I used Ken’s Kenya blogs a lot in my work - and I know they are widely influential.
But also a lot to chew on for the non specialist
Fiscal systems…. numbers by painting
For my own benefit, and in case it helped anyone else interested, I took Ken’s three blogs and tried to sketch out parts of the fiscal system, and the political capture of this system, that had escalated the crisis and that Ken had described so well.
These are system challenges, and so a systems diagram might lend itself to explaining what happened, why? and what can be done about this - both in terms of technical efforts, and politically.
My sketch was pretty rubbish, so as usual I got my ‘inhouse lockdown artist’ (@hamsiiidris - who actually lives hundreds of miles away now) to improve my pencil scribbles.
In case it helps - here is the picture, with an emphasis on how impunity fuelled this crisis, and where to focus attention to try and rein in bad system outcomes - like spiralling debt and infrastructure that has no connection to growth.
The emphasis (spiky lines) here is debt that ran ahead of actually having a shelf of projects to invest in; bad projects that had no clear relationship with improved economic growth; and borrowing to fund recurrent expenditures.
In some ways this is a picture of the inside of my brain as I read Ken’s blogs.
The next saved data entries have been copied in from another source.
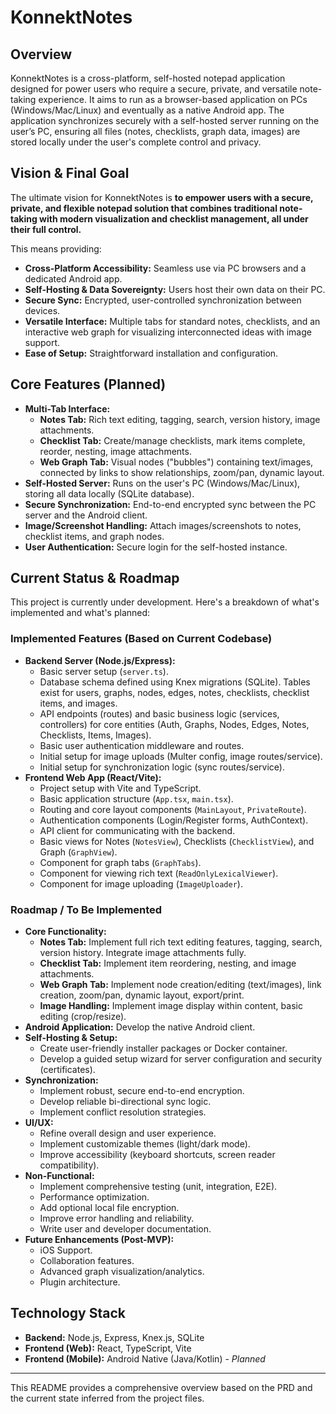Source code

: # KonnektNotes

## Overview

KonnektNotes is a cross-platform, self-hosted notepad application designed for power users who require a secure, private, and versatile note-taking experience. It aims to run as a browser-based application on PCs (Windows/Mac/Linux) and eventually as a native Android app. The application synchronizes securely with a self-hosted server running on the user’s PC, ensuring all files (notes, checklists, graph data, images) are stored locally under the user's complete control and privacy.

## Vision & Final Goal

The ultimate vision for KonnektNotes is **to empower users with a secure, private, and flexible notepad solution that combines traditional note-taking with modern visualization and checklist management, all under their full control.**

This means providing:
*   **Cross-Platform Accessibility:** Seamless use via PC browsers and a dedicated Android app.
*   **Self-Hosting & Data Sovereignty:** Users host their own data on their PC.
*   **Secure Sync:** Encrypted, user-controlled synchronization between devices.
*   **Versatile Interface:** Multiple tabs for standard notes, checklists, and an interactive web graph for visualizing interconnected ideas with image support.
*   **Ease of Setup:** Straightforward installation and configuration.

## Core Features (Planned)

*   **Multi-Tab Interface:**
    *   **Notes Tab:** Rich text editing, tagging, search, version history, image attachments.
    *   **Checklist Tab:** Create/manage checklists, mark items complete, reorder, nesting, image attachments.
    *   **Web Graph Tab:** Visual nodes ("bubbles") containing text/images, connected by links to show relationships, zoom/pan, dynamic layout.
*   **Self-Hosted Server:** Runs on the user's PC (Windows/Mac/Linux), storing all data locally (SQLite database).
*   **Secure Synchronization:** End-to-end encrypted sync between the PC server and the Android client.
*   **Image/Screenshot Handling:** Attach images/screenshots to notes, checklist items, and graph nodes.
*   **User Authentication:** Secure login for the self-hosted instance.

## Current Status & Roadmap

This project is currently under development. Here's a breakdown of what's implemented and what's planned:

### Implemented Features (Based on Current Codebase)

*   **Backend Server (Node.js/Express):**
    *   Basic server setup (`server.ts`).
    *   Database schema defined using Knex migrations (SQLite). Tables exist for users, graphs, nodes, edges, notes, checklists, checklist items, and images.
    *   API endpoints (routes) and basic business logic (services, controllers) for core entities (Auth, Graphs, Nodes, Edges, Notes, Checklists, Items, Images).
    *   Basic user authentication middleware and routes.
    *   Initial setup for image uploads (Multer config, image routes/service).
    *   Initial setup for synchronization logic (sync routes/service).
*   **Frontend Web App (React/Vite):**
    *   Project setup with Vite and TypeScript.
    *   Basic application structure (`App.tsx`, `main.tsx`).
    *   Routing and core layout components (`MainLayout`, `PrivateRoute`).
    *   Authentication components (Login/Register forms, AuthContext).
    *   API client for communicating with the backend.
    *   Basic views for Notes (`NotesView`), Checklists (`ChecklistView`), and Graph (`GraphView`).
    *   Component for graph tabs (`GraphTabs`).
    *   Component for viewing rich text (`ReadOnlyLexicalViewer`).
    *   Component for image uploading (`ImageUploader`).

### Roadmap / To Be Implemented

*   **Core Functionality:**
    *   **Notes Tab:** Implement full rich text editing features, tagging, search, version history. Integrate image attachments fully.
    *   **Checklist Tab:** Implement item reordering, nesting, and image attachments.
    *   **Web Graph Tab:** Implement node creation/editing (text/images), link creation, zoom/pan, dynamic layout, export/print.
    *   **Image Handling:** Implement image display within content, basic editing (crop/resize).
*   **Android Application:** Develop the native Android client.
*   **Self-Hosting & Setup:**
    *   Create user-friendly installer packages or Docker container.
    *   Develop a guided setup wizard for server configuration and security (certificates).
*   **Synchronization:**
    *   Implement robust, secure end-to-end encryption.
    *   Develop reliable bi-directional sync logic.
    *   Implement conflict resolution strategies.
*   **UI/UX:**
    *   Refine overall design and user experience.
    *   Implement customizable themes (light/dark mode).
    *   Improve accessibility (keyboard shortcuts, screen reader compatibility).
*   **Non-Functional:**
    *   Implement comprehensive testing (unit, integration, E2E).
    *   Performance optimization.
    *   Add optional local file encryption.
    *   Improve error handling and reliability.
    *   Write user and developer documentation.
*   **Future Enhancements (Post-MVP):**
    *   iOS Support.
    *   Collaboration features.
    *   Advanced graph visualization/analytics.
    *   Plugin architecture.

## Technology Stack

*   **Backend:** Node.js, Express, Knex.js, SQLite
*   **Frontend (Web):** React, TypeScript, Vite
*   **Frontend (Mobile):** Android Native (Java/Kotlin) - *Planned*

---

This README provides a comprehensive overview based on the PRD and the current state inferred from the project files.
If you are like me and not an economist or fiscal expert, I suggest you read Ken’s blogs and perhaps run your finger over this diagram as you do. Or draw your own.
Fiscal Fan Fiction
I’m not sure if this counts as fiscal fan fiction or an homage, but thought that I would share it anyway. I also draw some pictures of my own thinking, but occasionally read a paper or Blog and just see it as a picture.